[Source texts of formatted documents]
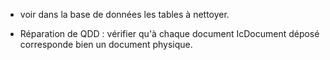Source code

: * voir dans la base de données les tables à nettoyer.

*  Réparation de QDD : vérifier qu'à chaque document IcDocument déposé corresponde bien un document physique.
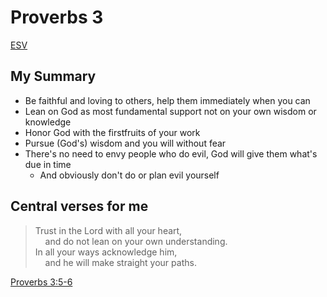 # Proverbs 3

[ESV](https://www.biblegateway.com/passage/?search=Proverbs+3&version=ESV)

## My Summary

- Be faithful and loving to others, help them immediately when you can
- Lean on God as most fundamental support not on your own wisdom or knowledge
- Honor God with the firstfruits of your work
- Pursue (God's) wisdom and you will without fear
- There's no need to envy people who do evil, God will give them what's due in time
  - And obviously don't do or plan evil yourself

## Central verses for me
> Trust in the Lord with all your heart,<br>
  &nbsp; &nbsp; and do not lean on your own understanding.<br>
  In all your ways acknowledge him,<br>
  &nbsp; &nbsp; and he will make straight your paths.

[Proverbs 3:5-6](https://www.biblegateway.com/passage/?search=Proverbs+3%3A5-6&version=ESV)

---

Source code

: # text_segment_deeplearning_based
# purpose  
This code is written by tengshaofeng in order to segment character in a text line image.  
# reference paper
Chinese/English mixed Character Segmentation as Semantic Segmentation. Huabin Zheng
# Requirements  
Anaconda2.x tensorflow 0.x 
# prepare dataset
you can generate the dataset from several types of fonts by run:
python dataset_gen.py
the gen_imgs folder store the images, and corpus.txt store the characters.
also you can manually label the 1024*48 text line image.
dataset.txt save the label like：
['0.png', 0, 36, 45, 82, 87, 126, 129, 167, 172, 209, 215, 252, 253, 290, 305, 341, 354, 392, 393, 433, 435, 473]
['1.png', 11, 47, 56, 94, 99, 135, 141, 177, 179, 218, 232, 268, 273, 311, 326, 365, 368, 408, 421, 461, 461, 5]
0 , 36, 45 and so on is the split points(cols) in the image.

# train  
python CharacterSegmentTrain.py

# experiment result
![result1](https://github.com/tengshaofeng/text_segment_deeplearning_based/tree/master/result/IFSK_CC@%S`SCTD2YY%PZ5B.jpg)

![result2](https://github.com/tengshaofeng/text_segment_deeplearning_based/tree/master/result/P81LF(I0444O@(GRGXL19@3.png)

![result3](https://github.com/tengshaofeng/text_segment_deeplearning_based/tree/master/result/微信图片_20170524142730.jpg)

* * *

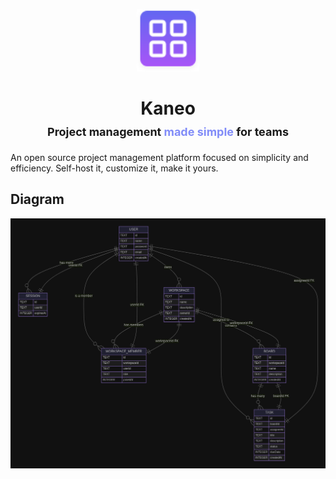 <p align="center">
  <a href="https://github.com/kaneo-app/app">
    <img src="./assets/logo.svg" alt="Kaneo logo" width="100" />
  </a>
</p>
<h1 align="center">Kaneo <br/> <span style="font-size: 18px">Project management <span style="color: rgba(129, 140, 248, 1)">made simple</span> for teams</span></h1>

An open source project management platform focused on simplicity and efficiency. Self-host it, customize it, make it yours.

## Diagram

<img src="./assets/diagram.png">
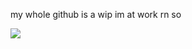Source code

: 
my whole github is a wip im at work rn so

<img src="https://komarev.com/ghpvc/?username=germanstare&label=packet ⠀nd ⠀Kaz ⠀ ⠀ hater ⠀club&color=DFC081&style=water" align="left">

_WHAT TO PRODUCE_
Scan the data for the word "evil" and copy every line where it shows up.

_RESPONSE AREA_
- There's no need to envy people who do evil, God will give them what's due in time
  - And obviously don't do or plan evil yourself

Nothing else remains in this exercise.